§ Work task
Copy the data. Keep every character as given.
######
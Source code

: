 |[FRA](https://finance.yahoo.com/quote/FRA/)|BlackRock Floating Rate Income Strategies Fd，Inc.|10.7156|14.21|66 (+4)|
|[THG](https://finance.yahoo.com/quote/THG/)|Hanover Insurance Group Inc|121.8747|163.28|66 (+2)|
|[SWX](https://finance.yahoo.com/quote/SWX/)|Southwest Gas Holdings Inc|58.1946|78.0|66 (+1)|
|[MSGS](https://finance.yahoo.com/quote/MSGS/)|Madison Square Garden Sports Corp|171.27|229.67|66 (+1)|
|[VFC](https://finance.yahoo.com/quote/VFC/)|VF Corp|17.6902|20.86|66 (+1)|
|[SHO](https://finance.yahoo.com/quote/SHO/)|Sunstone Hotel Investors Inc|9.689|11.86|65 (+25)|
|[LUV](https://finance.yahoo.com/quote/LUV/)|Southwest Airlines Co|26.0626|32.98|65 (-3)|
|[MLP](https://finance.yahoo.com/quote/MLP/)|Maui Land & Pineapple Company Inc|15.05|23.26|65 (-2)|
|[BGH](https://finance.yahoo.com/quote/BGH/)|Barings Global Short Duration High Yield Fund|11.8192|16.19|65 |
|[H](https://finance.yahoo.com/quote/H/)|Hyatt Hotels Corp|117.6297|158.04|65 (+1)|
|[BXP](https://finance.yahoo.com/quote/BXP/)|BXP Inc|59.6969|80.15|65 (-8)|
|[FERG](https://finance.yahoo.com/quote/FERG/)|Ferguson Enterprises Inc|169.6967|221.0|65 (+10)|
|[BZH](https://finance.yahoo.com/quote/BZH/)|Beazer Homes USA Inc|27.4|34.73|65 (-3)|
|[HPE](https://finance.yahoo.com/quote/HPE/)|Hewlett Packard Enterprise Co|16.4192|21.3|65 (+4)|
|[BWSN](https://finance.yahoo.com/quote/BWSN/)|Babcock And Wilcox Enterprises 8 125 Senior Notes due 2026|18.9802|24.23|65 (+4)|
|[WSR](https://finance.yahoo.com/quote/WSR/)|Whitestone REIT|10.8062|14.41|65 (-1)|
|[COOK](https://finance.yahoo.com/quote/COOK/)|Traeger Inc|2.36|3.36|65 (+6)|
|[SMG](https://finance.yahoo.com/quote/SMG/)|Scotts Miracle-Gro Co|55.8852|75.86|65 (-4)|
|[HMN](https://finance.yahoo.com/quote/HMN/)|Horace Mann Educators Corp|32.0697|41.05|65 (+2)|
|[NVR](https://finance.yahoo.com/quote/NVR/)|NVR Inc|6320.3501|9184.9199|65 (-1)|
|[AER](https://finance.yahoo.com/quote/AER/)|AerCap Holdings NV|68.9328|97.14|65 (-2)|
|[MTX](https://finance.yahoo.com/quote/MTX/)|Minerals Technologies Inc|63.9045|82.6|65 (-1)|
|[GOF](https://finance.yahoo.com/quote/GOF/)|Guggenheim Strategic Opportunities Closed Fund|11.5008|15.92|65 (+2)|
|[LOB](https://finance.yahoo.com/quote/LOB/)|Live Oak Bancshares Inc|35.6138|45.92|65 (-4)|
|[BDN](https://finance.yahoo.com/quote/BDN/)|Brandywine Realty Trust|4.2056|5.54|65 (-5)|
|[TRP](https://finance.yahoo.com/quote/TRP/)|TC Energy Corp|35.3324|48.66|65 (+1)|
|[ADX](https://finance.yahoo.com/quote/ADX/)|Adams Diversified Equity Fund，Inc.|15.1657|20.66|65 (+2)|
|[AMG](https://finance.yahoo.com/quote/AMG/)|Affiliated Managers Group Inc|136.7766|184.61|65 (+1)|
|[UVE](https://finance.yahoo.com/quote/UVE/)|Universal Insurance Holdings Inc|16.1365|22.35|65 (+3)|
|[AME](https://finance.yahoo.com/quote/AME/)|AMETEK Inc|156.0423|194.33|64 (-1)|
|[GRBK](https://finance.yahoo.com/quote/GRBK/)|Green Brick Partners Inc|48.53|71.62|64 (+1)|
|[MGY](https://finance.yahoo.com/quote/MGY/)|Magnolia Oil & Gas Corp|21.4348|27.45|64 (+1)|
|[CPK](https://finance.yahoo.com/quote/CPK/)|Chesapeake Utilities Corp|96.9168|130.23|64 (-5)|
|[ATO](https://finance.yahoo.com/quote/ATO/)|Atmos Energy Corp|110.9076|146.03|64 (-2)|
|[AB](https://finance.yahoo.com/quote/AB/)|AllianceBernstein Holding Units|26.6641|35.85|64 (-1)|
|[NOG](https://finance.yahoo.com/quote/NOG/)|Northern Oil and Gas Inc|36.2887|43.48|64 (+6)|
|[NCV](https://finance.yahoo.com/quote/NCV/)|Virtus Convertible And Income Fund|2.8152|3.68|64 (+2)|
######
§ Result of this task
Source code

: |[FRA](https://finance.yahoo.com/quote/FRA/)|BlackRock Floating Rate Income Strategies Fd，Inc.|10.7156|14.21|66 (+4)|
|[THG](https://finance.yahoo.com/quote/THG/)|Hanover Insurance Group Inc|121.8747|163.28|66 (+2)|
|[SWX](https://finance.yahoo.com/quote/SWX/)|Southwest Gas Holdings Inc|58.1946|78.0|66 (+1)|
|[MSGS](https://finance.yahoo.com/quote/MSGS/)|Madison Square Garden Sports Corp|171.27|229.67|66 (+1)|
|[VFC](https://finance.yahoo.com/quote/VFC/)|VF Corp|17.6902|20.86|66 (+1)|
|[SHO](https://finance.yahoo.com/quote/SHO/)|Sunstone Hotel Investors Inc|9.689|11.86|65 (+25)|
|[LUV](https://finance.yahoo.com/quote/LUV/)|Southwest Airlines Co|26.0626|32.98|65 (-3)|
|[MLP](https://finance.yahoo.com/quote/MLP/)|Maui Land & Pineapple Company Inc|15.05|23.26|65 (-2)|
|[BGH](https://finance.yahoo.com/quote/BGH/)|Barings Global Short Duration High Yield Fund|11.8192|16.19|65 |
|[H](https://finance.yahoo.com/quote/H/)|Hyatt Hotels Corp|117.6297|158.04|65 (+1)|
|[BXP](https://finance.yahoo.com/quote/BXP/)|BXP Inc|59.6969|80.15|65 (-8)|
|[FERG](https://finance.yahoo.com/quote/FERG/)|Ferguson Enterprises Inc|169.6967|221.0|65 (+10)|
|[BZH](https://finance.yahoo.com/quote/BZH/)|Beazer Homes USA Inc|27.4|34.73|65 (-3)|
|[HPE](https://finance.yahoo.com/quote/HPE/)|Hewlett Packard Enterprise Co|16.4192|21.3|65 (+4)|
|[BWSN](https://finance.yahoo.com/quote/BWSN/)|Babcock And Wilcox Enterprises 8 125 Senior Notes due 2026|18.9802|24.23|65 (+4)|
|[WSR](https://finance.yahoo.com/quote/WSR/)|Whitestone REIT|10.8062|14.41|65 (-1)|
|[COOK](https://finance.yahoo.com/quote/COOK/)|Traeger Inc|2.36|3.36|65 (+6)|
|[SMG](https://finance.yahoo.com/quote/SMG/)|Scotts Miracle-Gro Co|55.8852|75.86|65 (-4)|
|[HMN](https://finance.yahoo.com/quote/HMN/)|Horace Mann Educators Corp|32.0697|41.05|65 (+2)|
|[NVR](https://finance.yahoo.com/quote/NVR/)|NVR Inc|6320.3501|9184.9199|65 (-1)|
|[AER](https://finance.yahoo.com/quote/AER/)|AerCap Holdings NV|68.9328|97.14|65 (-2)|
|[MTX](https://finance.yahoo.com/quote/MTX/)|Minerals Technologies Inc|63.9045|82.6|65 (-1)|
|[GOF](https://finance.yahoo.com/quote/GOF/)|Guggenheim Strategic Opportunities Closed Fund|11.5008|15.92|65 (+2)|
|[LOB](https://finance.yahoo.com/quote/LOB/)|Live Oak Bancshares Inc|35.6138|45.92|65 (-4)|
|[BDN](https://finance.yahoo.com/quote/BDN/)|Brandywine Realty Trust|4.2056|5.54|65 (-5)|
|[TRP](https://finance.yahoo.com/quote/TRP/)|TC Energy Corp|35.3324|48.66|65 (+1)|
|[ADX](https://finance.yahoo.com/quote/ADX/)|Adams Diversified Equity Fund，Inc.|15.1657|20.66|65 (+2)|
|[AMG](https://finance.yahoo.com/quote/AMG/)|Affiliated Managers Group Inc|136.7766|184.61|65 (+1)|
|[UVE](https://finance.yahoo.com/quote/UVE/)|Universal Insurance Holdings Inc|16.1365|22.35|65 (+3)|
|[AME](https://finance.yahoo.com/quote/AME/)|AMETEK Inc|156.0423|194.33|64 (-1)|
|[GRBK](https://finance.yahoo.com/quote/GRBK/)|Green Brick Partners Inc|48.53|71.62|64 (+1)|
|[MGY](https://finance.yahoo.com/quote/MGY/)|Magnolia Oil & Gas Corp|21.4348|27.45|64 (+1)|
|[CPK](https://finance.yahoo.com/quote/CPK/)|Chesapeake Utilities Corp|96.9168|130.23|64 (-5)|
|[ATO](https://finance.yahoo.com/quote/ATO/)|Atmos Energy Corp|110.9076|146.03|64 (-2)|
|[AB](https://finance.yahoo.com/quote/AB/)|AllianceBernstein Holding Units|26.6641|35.85|64 (-1)|
|[NOG](https://finance.yahoo.com/quote/NOG/)|Northern Oil and Gas Inc|36.2887|43.48|64 (+6)|
|[NCV](https://finance.yahoo.com/quote/NCV/)|Virtus Convertible And Income Fund|2.8152|3.68|64 (+2)|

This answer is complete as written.